Friday, Feb. 07, 1969
The Great Glass Battle
For weeks the walls of Paris and the sides of its ancient buses had been plastered with huge red posters bearing the reassuring message: "Saint-Gobain . . . a trustworthy trademark." Day after day, France's most aristocratic company, which was set up in 1665 by Louis XIV to make the glass for Versailles, blared its virtues in unheard-of fashion for French corporations--double-truck newspaper ads, regular radio and television appearances. Since Christmas, France has experienced what in the business world is something like the student-worker upheaval of last May and June. Compagnie de Saint-Gobain, Europe's largest--and by any measure its proudest --glass manufacturer, was fighting for its corporate life. Still more astonishing, it was battling against an American-style takeover attempt by a much smaller competitor, Boussois Souchon Neuvesel. Last week the great glass battle ended with Saint-Gobain overpowering the upstart by sheer financial force.
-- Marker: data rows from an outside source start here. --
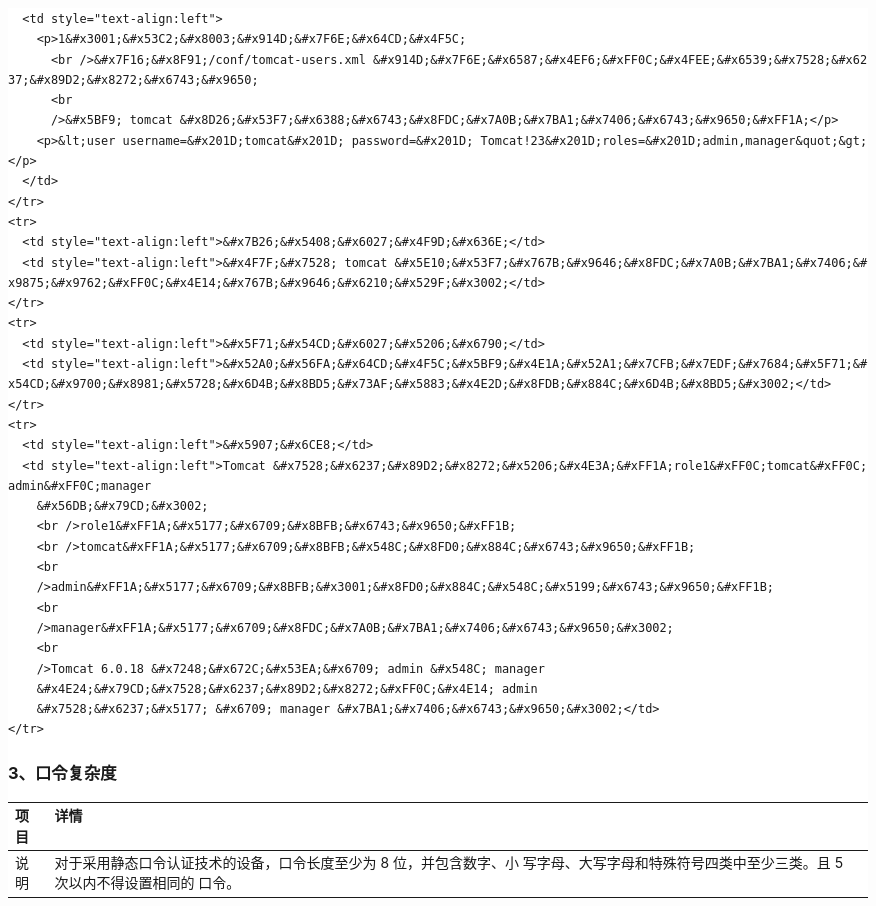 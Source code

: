       <td style="text-align:left">
        <p>1&#x3001;&#x53C2;&#x8003;&#x914D;&#x7F6E;&#x64CD;&#x4F5C;
          <br />&#x7F16;&#x8F91;/conf/tomcat-users.xml &#x914D;&#x7F6E;&#x6587;&#x4EF6;&#xFF0C;&#x4FEE;&#x6539;&#x7528;&#x6237;&#x89D2;&#x8272;&#x6743;&#x9650;
          <br
          />&#x5BF9; tomcat &#x8D26;&#x53F7;&#x6388;&#x6743;&#x8FDC;&#x7A0B;&#x7BA1;&#x7406;&#x6743;&#x9650;&#xFF1A;</p>
        <p>&lt;user username=&#x201D;tomcat&#x201D; password=&#x201D; Tomcat!23&#x201D;roles=&#x201D;admin,manager&quot;&gt;</p>
      </td>
    </tr>
    <tr>
      <td style="text-align:left">&#x7B26;&#x5408;&#x6027;&#x4F9D;&#x636E;</td>
      <td style="text-align:left">&#x4F7F;&#x7528; tomcat &#x5E10;&#x53F7;&#x767B;&#x9646;&#x8FDC;&#x7A0B;&#x7BA1;&#x7406;&#x9875;&#x9762;&#xFF0C;&#x4E14;&#x767B;&#x9646;&#x6210;&#x529F;&#x3002;</td>
    </tr>
    <tr>
      <td style="text-align:left">&#x5F71;&#x54CD;&#x6027;&#x5206;&#x6790;</td>
      <td style="text-align:left">&#x52A0;&#x56FA;&#x64CD;&#x4F5C;&#x5BF9;&#x4E1A;&#x52A1;&#x7CFB;&#x7EDF;&#x7684;&#x5F71;&#x54CD;&#x9700;&#x8981;&#x5728;&#x6D4B;&#x8BD5;&#x73AF;&#x5883;&#x4E2D;&#x8FDB;&#x884C;&#x6D4B;&#x8BD5;&#x3002;</td>
    </tr>
    <tr>
      <td style="text-align:left">&#x5907;&#x6CE8;</td>
      <td style="text-align:left">Tomcat &#x7528;&#x6237;&#x89D2;&#x8272;&#x5206;&#x4E3A;&#xFF1A;role1&#xFF0C;tomcat&#xFF0C;admin&#xFF0C;manager
        &#x56DB;&#x79CD;&#x3002;
        <br />role1&#xFF1A;&#x5177;&#x6709;&#x8BFB;&#x6743;&#x9650;&#xFF1B;
        <br />tomcat&#xFF1A;&#x5177;&#x6709;&#x8BFB;&#x548C;&#x8FD0;&#x884C;&#x6743;&#x9650;&#xFF1B;
        <br
        />admin&#xFF1A;&#x5177;&#x6709;&#x8BFB;&#x3001;&#x8FD0;&#x884C;&#x548C;&#x5199;&#x6743;&#x9650;&#xFF1B;
        <br
        />manager&#xFF1A;&#x5177;&#x6709;&#x8FDC;&#x7A0B;&#x7BA1;&#x7406;&#x6743;&#x9650;&#x3002;
        <br
        />Tomcat 6.0.18 &#x7248;&#x672C;&#x53EA;&#x6709; admin &#x548C; manager
        &#x4E24;&#x79CD;&#x7528;&#x6237;&#x89D2;&#x8272;&#xFF0C;&#x4E14; admin
        &#x7528;&#x6237;&#x5177; &#x6709; manager &#x7BA1;&#x7406;&#x6743;&#x9650;&#x3002;</td>
    </tr>
  </tbody>
</table>



### 3、口令复杂度

<table>
  <thead>
    <tr>
      <th style="text-align:left">&#x9879;&#x76EE;</th>
      <th style="text-align:left">&#x8BE6;&#x60C5;</th>
    </tr>
  </thead>
  <tbody>
    <tr>
      <td style="text-align:left">&#x8BF4;&#x660E;</td>
      <td style="text-align:left">&#x5BF9;&#x4E8E;&#x91C7;&#x7528;&#x9759;&#x6001;&#x53E3;&#x4EE4;&#x8BA4;&#x8BC1;&#x6280;&#x672F;&#x7684;&#x8BBE;&#x5907;&#xFF0C;&#x53E3;&#x4EE4;&#x957F;&#x5EA6;&#x81F3;&#x5C11;&#x4E3A;
        8 &#x4F4D;&#xFF0C;&#x5E76;&#x5305;&#x542B;&#x6570;&#x5B57;&#x3001;&#x5C0F;
        &#x5199;&#x5B57;&#x6BCD;&#x3001;&#x5927;&#x5199;&#x5B57;&#x6BCD;&#x548C;&#x7279;&#x6B8A;&#x7B26;&#x53F7;&#x56DB;&#x7C7B;&#x4E2D;&#x81F3;&#x5C11;&#x4E09;&#x7C7B;&#x3002;&#x4E14;
        5 &#x6B21;&#x4EE5;&#x5185;&#x4E0D;&#x5F97;&#x8BBE;&#x7F6E;&#x76F8;&#x540C;&#x7684;
        &#x53E3;&#x4EE4;&#x3002;</td>
    </tr>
Frontal Attack. Superficially, BSN's attempt looked absurd. Saint-Gobain produces 22% of the world's plate glass, has extensive interests in chemicals, nuclear energy, cardboard and paper. The company has annual sales of glass and other products totaling $1 billion, almost five times BSN's. But Saint-Gobain's current reputation glitters less than its history. Under the presidency of Count Arnaud de Voguee, 64, the company lagged behind BSN in adopting the float-glass process that revolutionized glassmaking a decade ago. On the other hand, BSN, which was formed when two firms merged in 1966, had eagerly adopted new management and production techniques under its wiry president, Antoine Riboud, 50, who advocates an aggressive French business policy to combat growing competition from the U.S. and elsewhere.
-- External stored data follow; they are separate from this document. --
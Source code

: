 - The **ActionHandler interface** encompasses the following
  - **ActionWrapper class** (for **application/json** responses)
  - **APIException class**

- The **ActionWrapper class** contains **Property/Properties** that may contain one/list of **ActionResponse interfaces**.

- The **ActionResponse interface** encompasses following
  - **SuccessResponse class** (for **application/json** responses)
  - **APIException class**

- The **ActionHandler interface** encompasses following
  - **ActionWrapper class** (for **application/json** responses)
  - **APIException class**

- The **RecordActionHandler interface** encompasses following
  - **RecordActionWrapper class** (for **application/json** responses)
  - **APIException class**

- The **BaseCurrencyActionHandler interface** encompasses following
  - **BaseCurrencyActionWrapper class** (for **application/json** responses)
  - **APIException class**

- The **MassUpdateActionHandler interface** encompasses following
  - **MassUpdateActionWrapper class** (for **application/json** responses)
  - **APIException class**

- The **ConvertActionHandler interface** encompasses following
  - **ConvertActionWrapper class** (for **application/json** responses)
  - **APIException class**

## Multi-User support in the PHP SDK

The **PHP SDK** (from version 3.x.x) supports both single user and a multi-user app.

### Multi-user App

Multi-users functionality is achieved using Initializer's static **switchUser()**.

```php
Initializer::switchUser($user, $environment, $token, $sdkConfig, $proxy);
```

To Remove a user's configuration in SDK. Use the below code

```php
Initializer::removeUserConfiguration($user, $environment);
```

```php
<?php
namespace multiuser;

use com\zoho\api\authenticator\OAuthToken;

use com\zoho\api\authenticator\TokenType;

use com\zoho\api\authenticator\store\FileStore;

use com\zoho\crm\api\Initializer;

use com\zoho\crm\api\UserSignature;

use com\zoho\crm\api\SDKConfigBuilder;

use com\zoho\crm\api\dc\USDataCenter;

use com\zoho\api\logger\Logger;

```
Rebuffed in merger feelers toward Saint-Gobain, BSN quietly bought 10% of its competitor's 11.5 million shares. Then, in December, Riboud sprang his frontal attack. Backed by three big banking houses, BSN offered to exchange convertible debentures with a face value of $46 for Saint-Gobain common stock, then selling for $29. Such tactics, common in the U.S. and Great Britain, had never before been tried in France. Much to BSN's surprise, Saint-Gobain did not take long to fight back strongly.
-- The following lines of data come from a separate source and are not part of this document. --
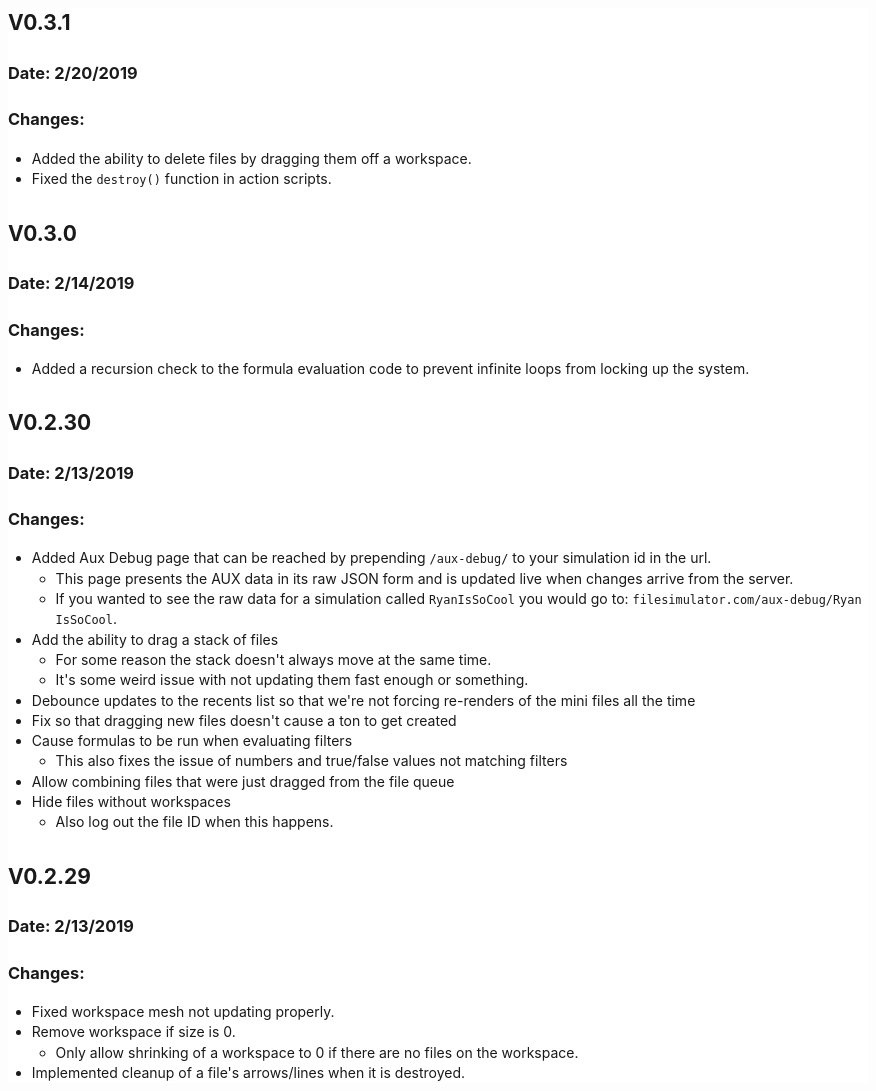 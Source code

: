 ## V0.3.1
### Date: 2/20/2019

### Changes:
- Added the ability to delete files by dragging them off a workspace.
- Fixed the `destroy()` function in action scripts.

## V0.3.0
### Date: 2/14/2019

### Changes:
- Added a recursion check to the formula evaluation code to prevent infinite loops from locking up the system.

## V0.2.30
### Date: 2/13/2019

### Changes:
- Added Aux Debug page that can be reached by prepending `/aux-debug/` to your simulation id in the url. 
  - This page presents the AUX data in its raw JSON form and is updated live when changes arrive from the server.
  - If you wanted to see the raw data for a simulation called `RyanIsSoCool` you would go to: `filesimulator.com/aux-debug/RyanIsSoCool`.
- Add the ability to drag a stack of files
  - For some reason the stack doesn't always move at the same time.
  - It's some weird issue with not updating them fast enough or something.
- Debounce updates to the recents list so that we're not forcing re-renders of the mini files all the time
- Fix so that dragging new files doesn't cause a ton to get created
- Cause formulas to be run when evaluating filters
  - This also fixes the issue of numbers and true/false values not matching filters
- Allow combining files that were just dragged from the file queue
- Hide files without workspaces
  - Also log out the file ID when this happens.
  
## V0.2.29
### Date: 2/13/2019

### Changes:
- Fixed workspace mesh not updating properly.
- Remove workspace if size is 0.
  - Only allow shrinking of a workspace to 0 if there are no files on the workspace.
- Implemented cleanup of a file's arrows/lines when it is destroyed.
As the rivals fired public-relations broadsides at each other, Voguee dropped Saint-Gobain's traditional secrecy about company finances and prospects and wooed its long-ignored and meagerly rewarded stockholders with good news. He promised a 25% stock dividend and predicted that profits would double by 1971 to $50 million. His unprecedented Sunday open house drew tens of thousands of fascinated Frenchmen to S-G plants all over France.
Mysterious Friends. BSN was not defeated, however, by Voguee's $1,000,000 massive public-relations effort, but by mysterious Saint-Gobain "friends" with strong financial connections abroad. As soon as BSN announced its bid, Voguee's allies started buying Saint-Gobain stock. In five weeks, some 4,600,000 Saint-Gobain shares changed hands at prices that climbed all the way to $48. Voguee's "friends" paid $180 million for 3,500,000 shares, bringing their holdings to 42% of the company's stock, more than enough to assure Voguee's continued control.
The unexpected Saint-Gobain defense prompted BSN accusations that the company itself had illegally financed the purchases. Although Voguee denied any wrongdoing, French Premier Maurice Couve de Murville ordered two quiet government investigations. No matter what the outcome of the inquiries, the battle itself has put French businessmen on notice that the old days of secrecy, silence and short-changed stockholders have faded. From now on, even the most tradition-steeped French managements will have to produce results in the profit column or face the possibility of another such flamboyant takeover attempt.